Chronic fatigue marker

Upfront is a quick look at the latest developments from Stanford Medicine.

Read more about lymphederma, a frequently ignored disease at http://stan.md/153952b

The brains of people with chronic fatigue syndrome have distinct differences from those of healthy people. This new finding, published in Radiology, could lead to more definitive diagnoses of the syndrome and may point to an underlying mechanism in the disease process.
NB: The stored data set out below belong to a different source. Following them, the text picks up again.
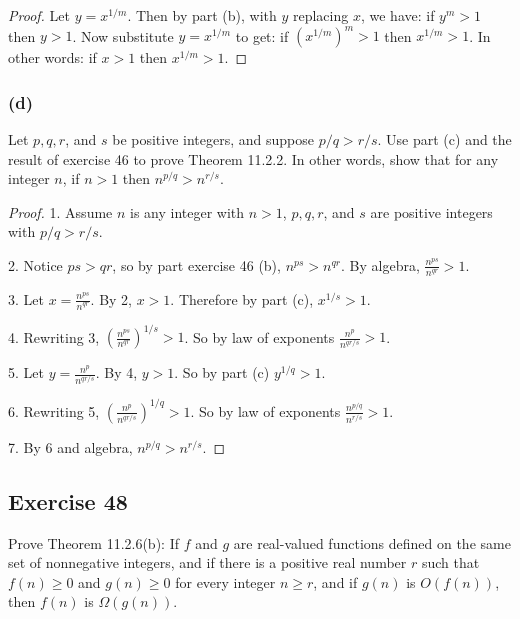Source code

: \documentclass[14pt]{extarticle}
\newcommand{\dps}{\displaystyle}
\begin{document}
\begin{proof}
    Let \(y = x^{1/m}\). Then by part (b), with \(y\) replacing \(x\), we have: if \(y^m > 1\) then \(y > 1\). Now substitute
    \(y = x^{1/m}\) to get: if \((x^{1/m})^m > 1\) then
    \(x^{1/m} > 1\). In other words: if \(x > 1\) then \(x^{1/m} > 1\).
\end{proof}

\subsubsection{(d)}
Let \(p, q, r\), and \(s\) be positive integers, and suppose \(p/q > r/s\). Use part (c) and the result of exercise 46 to
prove Theorem 11.2.2. In other words, show that for any integer \(n\), if \(n > 1\) then \(n^{p/q} > n^{r/s}\).

\begin{proof}
    1. Assume \(n\) is any integer with \(n > 1\), \(p, q, r\), and \(s\) are positive integers with \(p/q > r/s\).

    2. Notice \(ps > qr\), so by part exercise 46 (b), \(n^{ps} > n^{qr}\). By algebra, \(\dps \frac{n^{ps}}{n^{qr}} > 1\).

    3. Let \(\dps x = \frac{n^{ps}}{n^{qr}}\). By 2, \(x > 1\). Therefore by part (c), \(x^{1/s} > 1\).

    4. Rewriting 3, \(\dps \left(\frac{n^{ps}}{n^{qr}}\right)^{1/s} > 1\).
    So by law of exponents \(\dps \frac{n^p}{n^{qr/s}}>1\).

    5. Let \(\dps y = \frac{n^p}{n^{qr/s}}\). By 4, \(y > 1\). So by part (c) \(y^{1/q} > 1\).

    6. Rewriting 5, \(\dps \left(\frac{n^p}{n^{qr/s}}\right)^{1/q} > 1\).
    So by law of exponents \(\dps \frac{n^{p/q}}{n^{r/s}} > 1\).

    7. By 6 and algebra, \(n^{p/q} > n^{r/s}\).
\end{proof}

\subsection{Exercise 48}
Prove Theorem 11.2.6(b): If \(f\) and \(g\) are real-valued functions defined on the same set of nonnegative integers, and
if there is a positive real number \(r\) such that \(f(n) \geq 0\) and \(g(n) \geq 0\) for every integer \(n \geq r\), and if
\(g(n)\) is \(O(f(n))\), then \(f(n)\) is \(\Omega(g(n))\).
\end{document}
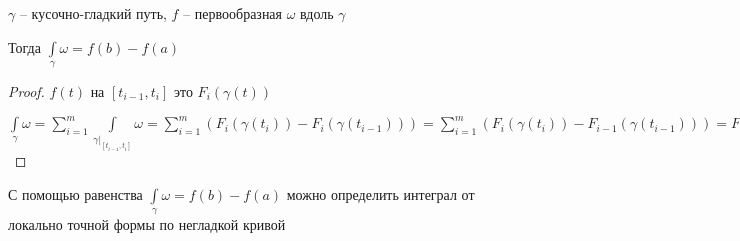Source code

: \begin{consequence}\thmslashn
	
	$\gamma$ -- кусочно-гладкий путь, $f$ -- первообразная $\omega$ вдоль $\gamma$
	
	Тогда $\int\limits_{\gamma} \omega = f(b) - f(a)$
	
\end{consequence}

\begin{proof}\thmslashn
	
	$f(t)$ на $[t_{i-1}, t_i]$ это $F_i(\gamma(t))$
	
	$\int\limits_{\gamma} \omega = \sum\limits_{i = 1}^m \int\limits_{\gamma|_{[t_{i-1}, t_i]}} \omega = \sum\limits_{i = 1}^m (F_i(\gamma(t_i)) - F_i(\gamma(t_{i-1}))) = \sum\limits_{i = 1}^m (F_i(\gamma(t_i)) - F_{i-1}(\gamma(t_{i-1}))) = F_m(\gamma(b)) - F_1(\gamma(a)) = f(b) - f(a)$
	
\end{proof}

\begin{remark}\thmslashn

	С помощью равенства $\int\limits_{\gamma} \omega = f(b) - f(a)$  можно определить интеграл от локально точной формы по негладкой кривой

\end{remark}

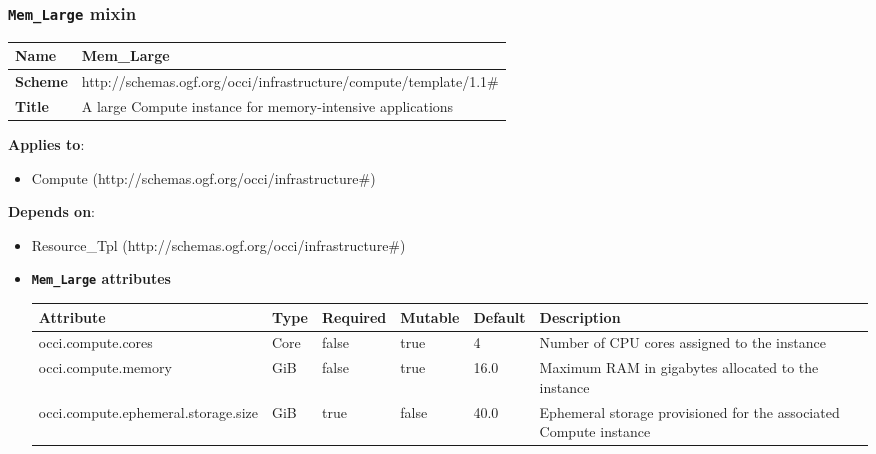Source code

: \subsubsection{\texttt{Mem\_Large} mixin}
\begin{center}
\begin{tabular}{|l|l|}
  \hline
  \textbf{Name} & Mem\_Large \\
  \hline  
  \textbf{Scheme} & http://schemas.ogf.org/occi/infrastructure/compute/template/1.1\# \\
  \hline
  \textbf{Title} & A large Compute instance for memory-intensive applications \\
  \hline
\end{tabular}
\end{center}
\textbf{Applies to}:
\begin{itemize}
	\item Compute (http://schemas.ogf.org/occi/infrastructure\#)
\end{itemize}
\textbf{Depends on}:
\begin{itemize}
	\item Resource\_Tpl (http://schemas.ogf.org/occi/infrastructure\#)
\end{itemize}

\begin{itemize}
\item \textbf{\texttt{Mem\_Large} attributes}

\begin{tabularx}{\textwidth}{|l|l|p{1.4cm}|p{1.3cm}|l|X|}
  \hline
  \textbf{Attribute} & \textbf{Type} & \textbf{Required} & \textbf{Mutable} & \textbf{Default} & \textbf{Description} \\
  \hline  
  occi.compute.cores & Core & false & true & 4 & Number of CPU cores assigned to the instance \\
  \hline
  occi.compute.memory & GiB & false & true & 16.0 & Maximum RAM in gigabytes allocated to the instance \\
  \hline
  occi.compute.ephemeral.storage.size & GiB & true & false & 40.0 & Ephemeral storage provisioned for the associated Compute instance \\
  \hline
\end{tabularx}
\end{itemize}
CFS affects between 1 million and 4 million Americans. Coming up with a more precise number of cases is tough, because it’s difficult to actually diagnose the disease. While all CFS patients share a common symptom — crushing, unremitting fatigue that persists for six months or longer — other symptoms can vary widely, often overlapping with those of other conditions.

“If you don’t understand the disease, you’re throwing darts blindfolded,” says Michael Zeineh, MD, PhD, assistant professor of radiology, who led the study.

Comparing brain images of healthy people with those of CFS patients, the Stanford investigators made three noteworthy observations. First, overall white-matter content of CFS patients’ brains, compared with healthy subjects’ brains, was reduced. (“White matter” denotes long, cable-like nerve tracts carrying signals among broadly dispersed concentrations of information-processing “gray matter.”)

Second, the scientists found a consistent abnormality in a particular part of a white-matter tract in CFS patients’ brains. The degree of abnormality closely tracked the severity of the patient’s condition. Bolstering this observation was a third one: a thickening of gray matter at the two areas of the brain connected by that tract.